# Directions for this task:
All records must be quoted exactly. Omit the pictures.

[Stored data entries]
*** Begin section ***

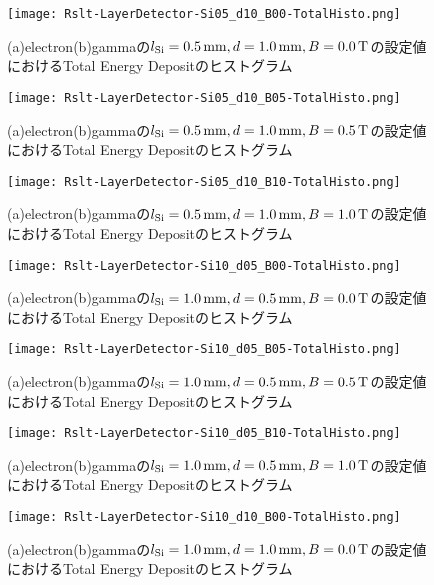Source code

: \documentclass[a4paper,10pt]{jreport}
\begin{document}
\begin{figure}[H]
	\center
	\texttt{[image: Rslt-LayerDetector-Si05\_d10\_B00-TotalHisto.png]}
	\caption{(a)electron(b)gammaの$l_{\rm{Si}}=\SI{0.5}{mm}, d=\SI{1.0}{mm}, B=\SI{0.0}{T}$の設定値におけるTotal Energy Depositのヒストグラム}
	\label{Rslt-LayerDetector-Si05_d10_B00-TotalHisto}
\end{figure}

\begin{figure}[H]
	\center
	\texttt{[image: Rslt-LayerDetector-Si05\_d10\_B05-TotalHisto.png]}
	\caption{(a)electron(b)gammaの$l_{\rm{Si}}=\SI{0.5}{mm}, d=\SI{1.0}{mm}, B=\SI{0.5}{T}$の設定値におけるTotal Energy Depositのヒストグラム}
	\label{Rslt-LayerDetector-Si05_d10_B05-TotalHisto}
\end{figure}

\begin{figure}[H]
	\center
	\texttt{[image: Rslt-LayerDetector-Si05\_d10\_B10-TotalHisto.png]}
	\caption{(a)electron(b)gammaの$l_{\rm{Si}}=\SI{0.5}{mm}, d=\SI{1.0}{mm}, B=\SI{1.0}{T}$の設定値におけるTotal Energy Depositのヒストグラム}
	\label{Rslt-LayerDetector-Si05_d10_B10-TotalHisto}
\end{figure}

\begin{figure}[H]
	\center
	\texttt{[image: Rslt-LayerDetector-Si10\_d05\_B00-TotalHisto.png]}
	\caption{(a)electron(b)gammaの$l_{\rm{Si}}=\SI{1.0}{mm}, d=\SI{0.5}{mm}, B=\SI{0.0}{T}$の設定値におけるTotal Energy Depositのヒストグラム}
	\label{Rslt-LayerDetector-Si10_d05_B00-TotalHisto}
\end{figure}

\begin{figure}[H]
	\center
	\texttt{[image: Rslt-LayerDetector-Si10\_d05\_B05-TotalHisto.png]}
	\caption{(a)electron(b)gammaの$l_{\rm{Si}}=\SI{1.0}{mm}, d=\SI{0.5}{mm}, B=\SI{0.5}{T}$の設定値におけるTotal Energy Depositのヒストグラム}
	\label{Rslt-LayerDetector-Si10_d05_B05-TotalHisto}
\end{figure}

\begin{figure}[H]
	\center
	\texttt{[image: Rslt-LayerDetector-Si10\_d05\_B10-TotalHisto.png]}
	\caption{(a)electron(b)gammaの$l_{\rm{Si}}=\SI{1.0}{mm}, d=\SI{0.5}{mm}, B=\SI{1.0}{T}$の設定値におけるTotal Energy Depositのヒストグラム}
	\label{Rslt-LayerDetector-Si10_d05_B10-TotalHisto}
\end{figure}

\begin{figure}[H]
	\center
	\texttt{[image: Rslt-LayerDetector-Si10\_d10\_B00-TotalHisto.png]}
	\caption{(a)electron(b)gammaの$l_{\rm{Si}}=\SI{1.0}{mm}, d=\SI{1.0}{mm}, B=\SI{0.0}{T}$の設定値におけるTotal Energy Depositのヒストグラム}
	\label{Rslt-LayerDetector-Si10_d10_B00-TotalHisto}
\end{figure}
\end{document}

*** End section ***

# Output of the task:
Source code

: \documentclass[a4paper,10pt]{jreport}
\begin{document}
\begin{figure}[H]
	\center
	\texttt{[image: Rslt-LayerDetector-Si05\_d10\_B00-TotalHisto.png]}
	\caption{(a)electron(b)gammaの$l_{\rm{Si}}=\SI{0.5}{mm}, d=\SI{1.0}{mm}, B=\SI{0.0}{T}$の設定値におけるTotal Energy Depositのヒストグラム}
	\label{Rslt-LayerDetector-Si05_d10_B00-TotalHisto}
\end{figure}

\begin{figure}[H]
	\center
	\texttt{[image: Rslt-LayerDetector-Si05\_d10\_B05-TotalHisto.png]}
	\caption{(a)electron(b)gammaの$l_{\rm{Si}}=\SI{0.5}{mm}, d=\SI{1.0}{mm}, B=\SI{0.5}{T}$の設定値におけるTotal Energy Depositのヒストグラム}
	\label{Rslt-LayerDetector-Si05_d10_B05-TotalHisto}
\end{figure}

\begin{figure}[H]
	\center
	\texttt{[image: Rslt-LayerDetector-Si05\_d10\_B10-TotalHisto.png]}
	\caption{(a)electron(b)gammaの$l_{\rm{Si}}=\SI{0.5}{mm}, d=\SI{1.0}{mm}, B=\SI{1.0}{T}$の設定値におけるTotal Energy Depositのヒストグラム}
	\label{Rslt-LayerDetector-Si05_d10_B10-TotalHisto}
\end{figure}

\begin{figure}[H]
	\center
	\texttt{[image: Rslt-LayerDetector-Si10\_d05\_B00-TotalHisto.png]}
	\caption{(a)electron(b)gammaの$l_{\rm{Si}}=\SI{1.0}{mm}, d=\SI{0.5}{mm}, B=\SI{0.0}{T}$の設定値におけるTotal Energy Depositのヒストグラム}
	\label{Rslt-LayerDetector-Si10_d05_B00-TotalHisto}
\end{figure}

\begin{figure}[H]
	\center
	\texttt{[image: Rslt-LayerDetector-Si10\_d05\_B05-TotalHisto.png]}
	\caption{(a)electron(b)gammaの$l_{\rm{Si}}=\SI{1.0}{mm}, d=\SI{0.5}{mm}, B=\SI{0.5}{T}$の設定値におけるTotal Energy Depositのヒストグラム}
	\label{Rslt-LayerDetector-Si10_d05_B05-TotalHisto}
\end{figure}

\begin{figure}[H]
	\center
	\texttt{[image: Rslt-LayerDetector-Si10\_d05\_B10-TotalHisto.png]}
	\caption{(a)electron(b)gammaの$l_{\rm{Si}}=\SI{1.0}{mm}, d=\SI{0.5}{mm}, B=\SI{1.0}{T}$の設定値におけるTotal Energy Depositのヒストグラム}
	\label{Rslt-LayerDetector-Si10_d05_B10-TotalHisto}
\end{figure}

\begin{figure}[H]
	\center
	\texttt{[image: Rslt-LayerDetector-Si10\_d10\_B00-TotalHisto.png]}
	\caption{(a)electron(b)gammaの$l_{\rm{Si}}=\SI{1.0}{mm}, d=\SI{1.0}{mm}, B=\SI{0.0}{T}$の設定値におけるTotal Energy Depositのヒストグラム}
	\label{Rslt-LayerDetector-Si10_d10_B00-TotalHisto}
\end{figure}
\end{document}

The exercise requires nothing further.